Citizen Kane can be painful to watch at times. As the idealism of Charles Foster Kane (Orson Welles) erodes beneath the bonds of habit and a lifetime of selfishness, I can’t help but mourn the unrealized potential that lies in so many of us who have been given so much. As the film’s famous final shot reveals the identity of Rosebud, I’m always reminded of an admonition in Ecclesiastes: “All human work is for the mouth, but the soul is not satisfied.”

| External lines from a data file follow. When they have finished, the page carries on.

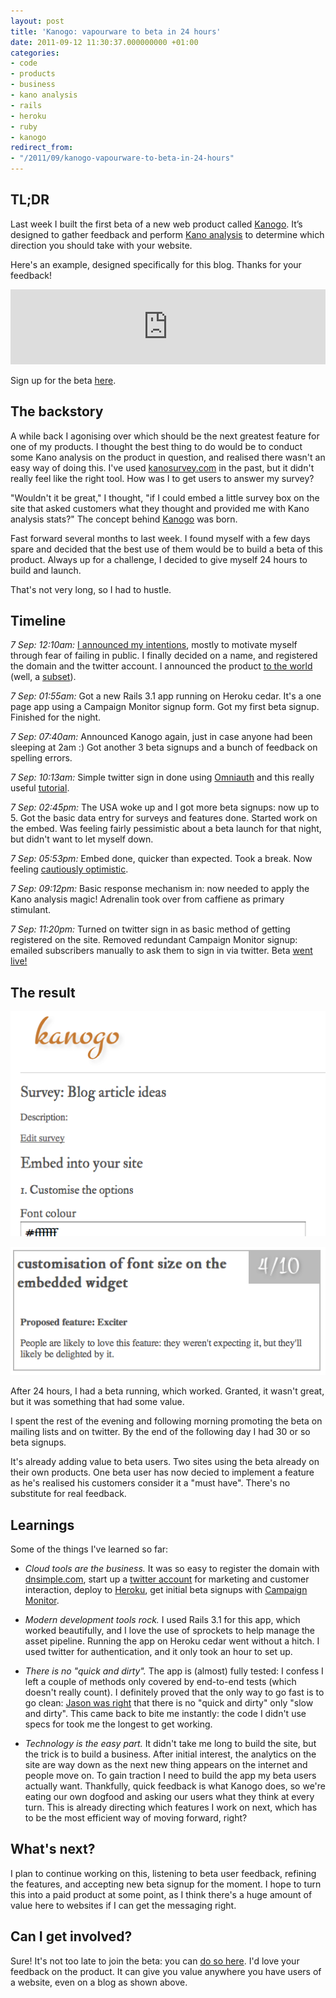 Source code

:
 ```yaml
---
layout: post
title: 'Kanogo: vapourware to beta in 24 hours'
date: 2011-09-12 11:30:37.000000000 +01:00
categories:
- code
- products
- business
- kano analysis
- rails
- heroku
- ruby
- kanogo
redirect_from:
- "/2011/09/kanogo-vapourware-to-beta-in-24-hours"
---
```

<div class='alert alert-info alert-block'>
  <h2>TL;DR</h2>
  <p>Last week I built the first beta of a new web product called <a href="http://kanogo.com">Kanogo</a>. It’s designed to gather feedback and perform <a href="http://en.wikipedia.org/wiki/Kano_model">Kano analysis</a> to determine which direction you should take with your website.</p>
  <p>Here's an example, designed specifically for this blog. Thanks for your feedback!</p>
  <iframe allowtransparency='true' frameborder='0' scrolling='no' src='http://kanogo.com/surveys/13/embed?' style='width: 100%; height: 120px'>
  </iframe>
  <p>Sign up for the beta <a href='http://kanogo.com'>here</a>.</p>
</div>

## The backstory

A while back I agonising over which should be the next greatest feature for one of my products. I thought the best thing to do would be to conduct some Kano analysis on the product in question, and realised there wasn't an easy way of doing this. I've used [kanosurvey.com](http://kanosurvey.com) in the past, but it didn't really feel like the right tool. How was I to get users to answer my survey?

"Wouldn't it be great," I thought, "if I could embed a little survey box on the site that asked customers what they thought and provided me with Kano analysis stats?" The concept behind [Kanogo](http://kanogo.com) was born.

Fast forward several months to last week. I found myself with a few days spare and decided that the best use of them would be to build a beta of this product. Always up for a challenge, I decided to give myself 24 hours to build and launch.

That's not very long, so I had to hustle.

## Timeline

*7 Sep: 12:10am:* [I announced my intentions](https://twitter.com/#!/chrismdp/status/111214768651636736), mostly to motivate myself through fear of failing in public. I finally decided on a name, and registered the domain and the twitter account. I announced the product [to the world](https://twitter.com/#!/chrismdp/status/111240345341263872) (well, a [subset](https://twitter.com/#!/chrismdp/followers)).

*7 Sep: 01:55am:* Got a new Rails 3.1 app running on Heroku cedar. It's a one page app using a Campaign Monitor signup form. Got my first beta signup. Finished for the night.

*7 Sep: 07:40am:* Announced Kanogo again, just in case anyone had been sleeping at 2am :) Got another 3 beta signups and a bunch of feedback on spelling errors.

*7 Sep: 10:13am:* Simple twitter sign in done using [Omniauth](https://github.com/intridea/omniauth) and this really useful [tutorial](https://github.com/RailsApps/rails3-mongoid-omniauth/wiki/Tutorial).

*7 Sep: 02:45pm:* The USA woke up and I got more beta signups: now up to 5. Got the basic data entry for surveys and features done. Started work on the embed. Was feeling fairly pessimistic about a beta launch for that night, but didn't want to let myself down.

*7 Sep: 05:53pm:* Embed done, quicker than expected. Took a break. Now feeling [cautiously optimistic](https://twitter.com/#!/chrismdp/status/111482135218626560).

*7 Sep: 09:12pm:* Basic response mechanism in: now needed to apply the Kano analysis magic! Adrenalin took over from caffiene as primary stimulant.

*7 Sep: 11:20pm:* Turned on twitter sign in as basic method of getting registered on the site. Removed redundant Campaign Monitor signup: emailed subscribers manually to ask them to sign in via twitter. Beta [went live!](https://twitter.com/#!/kanogoapp/status/111564545708929024)

## The result

![Embed](/assets/img/kanogo-1.png)

![Results](/assets/img/kanogo-2.png)

After 24 hours, I had a beta running, which worked. Granted, it wasn't great, but it was something that had some value.

I spent the rest of the evening and following morning promoting the beta on mailing lists and on twitter. By the end of the following day I had 30 or so beta signups.

It's already adding value to beta users. Two sites using the beta already on their own products. One beta user has now decied to implement a feature as he's realised his customers consider it a "must have". There's no substitute for real feedback.

## Learnings

Some of the things I've learned so far:

* *Cloud tools are the business.* It was so easy to register the domain with [dnsimple.com](http://dnsimple.com), start up a [twitter account](http://twitter.com/kanagoapp) for marketing and customer interaction, deploy to [Heroku](http://heroku.com), get initial beta signups with [Campaign Monitor](http://campaignmonitor.com).

* *Modern development tools rock.* I used Rails 3.1 for this app, which worked beautifully, and I love the use of sprockets to help manage the asset pipeline. Running the app on Heroku cedar went without a hitch. I used twitter for authentication, and it only took an hour to set up.

* *There is no "quick and dirty".* The app is (almost) fully tested: I confess I left a couple of methods only covered by end-to-end tests (which doesn't really count). I definitely proved that the only way to go fast is to go clean: [Jason was right](http://agileage.blogspot.com/2011/07/slow-and-dirty-rant-by-jason-gorman-at.html) that there is no "quick and dirty" only "slow and dirty". This came back to bite me instantly: the code I didn't use specs for took me the longest to get working.

* *Technology is the easy part.* It didn't take me long to build the site, but the trick is to build a business. After initial interest, the analytics on the site are way down as the next new thing appears on the internet and people move on. To gain traction I need to build the app my beta users actually want. Thankfully, quick feedback is what Kanogo does, so we're eating our own dogfood and asking our users what they think at every turn. This is already directing which features I work on next, which has to be the most efficient way of moving forward, right?

## What's next?

I plan to continue working on this, listening to beta user feedback, refining the features, and accepting new beta signup for the moment. I hope to turn this into a paid product at some point, as I think there's a huge amount of value here to websites if I can get the messaging right.

## Can I get involved?

Sure! It's not too late to join the beta: you can [do so here](http://kanogo.com). I'd love your feedback on the product. It can give you value anywhere you have users of a website, even on a blog as shown above.
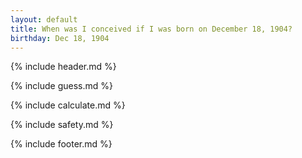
 ```yaml
---
layout: default
title: When was I conceived if I was born on December 18, 1904?
birthday: Dec 18, 1904
---
```


{% include header.md %}

{% include guess.md %}

{% include calculate.md %}

{% include safety.md %}

{% include footer.md %}




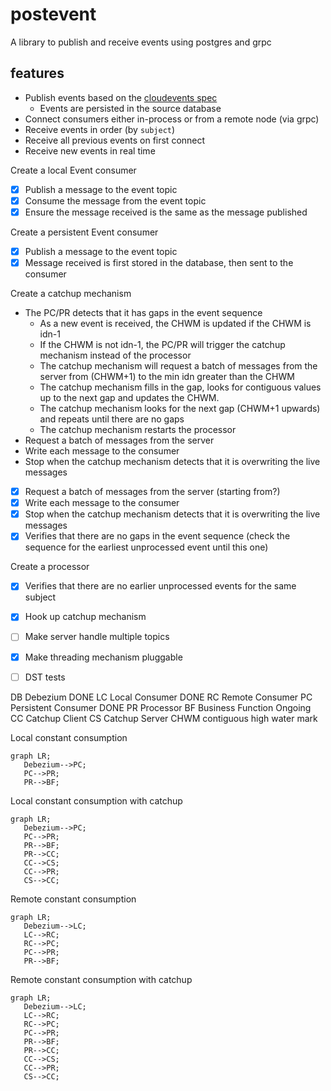 # postevent
A library to publish and receive events using postgres and grpc

## features
* Publish events based on the [cloudevents spec](https://github.com/cloudevents/spec/blob/main/cloudevents/spec.md)
  * Events are persisted in the source database
* Connect consumers either in-process or from a remote node (via grpc)
* Receive events in order (by `subject`)
* Receive all previous events on first connect
* Receive new events in real time 

Create a local Event consumer
- [x] Publish a message to the event topic
- [x] Consume the message from the event topic
- [x] Ensure the message received is the same as the message published

Create a persistent Event consumer
- [X] Publish a message to the event topic
- [X] Message received is first stored in the database, then sent to the consumer

Create a catchup mechanism
* The PC/PR detects that it has gaps in the event sequence
   * As a new event is received, the CHWM is updated if the CHWM is idn-1
   * If the CHWM is not idn-1, the PC/PR will trigger the catchup mechanism instead of the processor
   * The catchup mechanism will request a batch of messages from the server from (CHWM+1) to the min idn greater than the CHWM
   * The catchup mechanism fills in the gap, looks for contiguous values up to the next gap and updates the CHWM.
   * The catchup mechanism looks for the next gap (CHWM+1 upwards) and repeats until there are no gaps
   * The catchup mechanism restarts the processor 
* Request a batch of messages from the server
* Write each message to the consumer
* Stop when the catchup mechanism detects that it is overwriting the live messages
- [x] Request a batch of messages from the server (starting from?)
- [x] Write each message to the consumer
- [x] Stop when the catchup mechanism detects that it is overwriting the live messages
- [x] Verifies that there are no gaps in the event sequence (check the sequence for the earliest unprocessed event until this one)

Create a processor
- [x] Verifies that there are no earlier unprocessed events for the same subject

- [X] Hook up catchup mechanism
- [ ] Make server handle multiple topics
- [X] Make threading mechanism pluggable
- [ ] DST tests

DB Debezium DONE
LC Local Consumer DONE
RC Remote Consumer 
PC Persistent Consumer DONE
PR Processor 
BF Business Function Ongoing
CC Catchup Client 
CS Catchup Server
CHWM contiguous high water mark

Local constant consumption
```mermaid
graph LR;
   Debezium-->PC;
   PC-->PR;
   PR-->BF;
```

Local constant consumption with catchup
```mermaid
graph LR;
   Debezium-->PC;
   PC-->PR;
   PR-->BF;
   PR-->CC;
   CC-->CS;
   CC-->PR;
   CS-->CC;
```

Remote constant consumption
```mermaid
graph LR;
   Debezium-->LC;
   LC-->RC;
   RC-->PC;
   PC-->PR;
   PR-->BF;
```


Remote constant consumption with catchup
```mermaid
graph LR;
   Debezium-->LC;
   LC-->RC;
   RC-->PC;
   PC-->PR;
   PR-->BF;
   PR-->CC;
   CC-->CS;
   CC-->PR;
   CS-->CC;
```
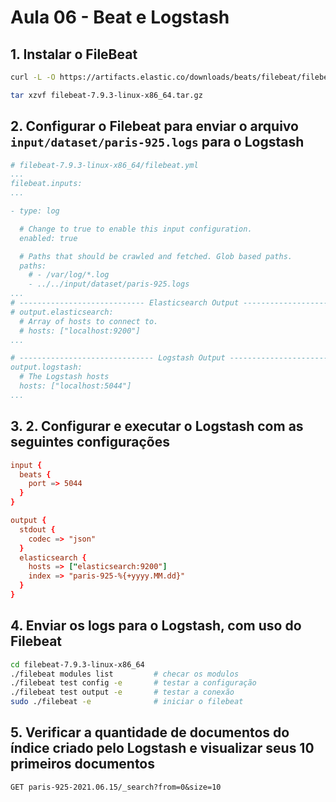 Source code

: # Aula 06 - Beat e Logstash

## 1. Instalar o FileBeat

```bash
curl -L -O https://artifacts.elastic.co/downloads/beats/filebeat/filebeat-7.9.3-linux-x86_64.tar.gz

tar xzvf filebeat-7.9.3-linux-x86_64.tar.gz
```

## 2. Configurar o Filebeat para enviar o arquivo `input/dataset/paris-925.logs`  para o Logstash

```yml
# filebeat-7.9.3-linux-x86_64/filebeat.yml
...
filebeat.inputs:
...

- type: log

  # Change to true to enable this input configuration.
  enabled: true

  # Paths that should be crawled and fetched. Glob based paths.
  paths:
    # - /var/log/*.log
    - ../../input/dataset/paris-925.logs
...
# ---------------------------- Elasticsearch Output ----------------------------
# output.elasticsearch:
  # Array of hosts to connect to.
  # hosts: ["localhost:9200"]
...

# ------------------------------ Logstash Output -------------------------------
output.logstash:
  # The Logstash hosts
  hosts: ["localhost:5044"]
...
```

## 3. 2. Configurar e executar o Logstash com as seguintes configurações

```conf
input {
  beats {
    port => 5044
  }
}

output {
  stdout {
    codec => "json"
  }
  elasticsearch {
    hosts => ["elasticsearch:9200"]
    index => "paris-925-%{+yyyy.MM.dd}"
  }
}
```

## 4. Enviar os logs para o Logstash, com uso do Filebeat

```bash
cd filebeat-7.9.3-linux-x86_64
./filebeat modules list         # checar os modulos
./filebeat test config -e       # testar a configuração
./filebeat test output -e       # testar a conexão
sudo ./filebeat -e              # iniciar o filebeat
```

## 5. Verificar a quantidade de documentos do índice criado pelo Logstash e visualizar seus 10 primeiros documentos

```http
GET paris-925-2021.06.15/_search?from=0&size=10
```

Welles’s masterpiece isn’t a particularly Christian film, but it illustrates the God-shaped emptiness at the core of those who look for meaning and fulfillment in money, sex, success, and power, only to find the pursuit of those things as meaningless as chasing after the wind.
Greatest of All Time?
It feels strange to write a defense of Kane because for most of my life it’s been esteemed and voluminously praised. Though there’s ultimately no consensus on the “greatest movie of all time,” Welles’ masterpiece is the closest we’ve come to agreement. And yet, much was made of the fact that Vertigo supplanted it in Sight & Sound’s 2012 poll of critics.
No critic ever made his or her reputation by falling in line with the crowd, so it’s natural that there should be some fluctuation in the hierarchy of masterpieces. Perhaps the problem is that Kane had been esteemed for so long that people began to take its greatness as gospel, a truth to be repeated without ever being scrutinized or defended. Pronouncing a film or any work of art as great is easy; explaining why requires a lot more work.
Technically and Culturally Influential
Kane was technically and thematically innovative. That innovation led to imitation—so much so that the modern viewer is sometimes fooled by how contemporary it looks and feels. As Louis Giannetti states in Understanding Movies, “Photographically, Kane ushered in a revolution, implicitly challenging the classical ideal of a transparent style that doesn’t call attention to itself.” Its non-chronological structure, use of emotive camera angles, and (especially) deep focus weren’t exactly unprecedented, but they were certainly unmatched. Welles and cinematographer Greg Toland created the visual language we learn and speak today.
Since the average American, by some estimates, watches approximately 35 hours of television/visual media each week, it’s not an exaggeration to suggest that Kane is one of the most influential 20th-century works of art.
Welles’s film was also politically and socially influential. Indeed, his entire career challenged a studio system that appeared to have the exclusive ability to make and distribute a mainstream movie. It’s difficult to imagine an “indie” film movement—or even the development of auteur theory—without figures like Welles who led people to think of movies as contemporary art from creative geniuses rather than manufactured products from faceless studios.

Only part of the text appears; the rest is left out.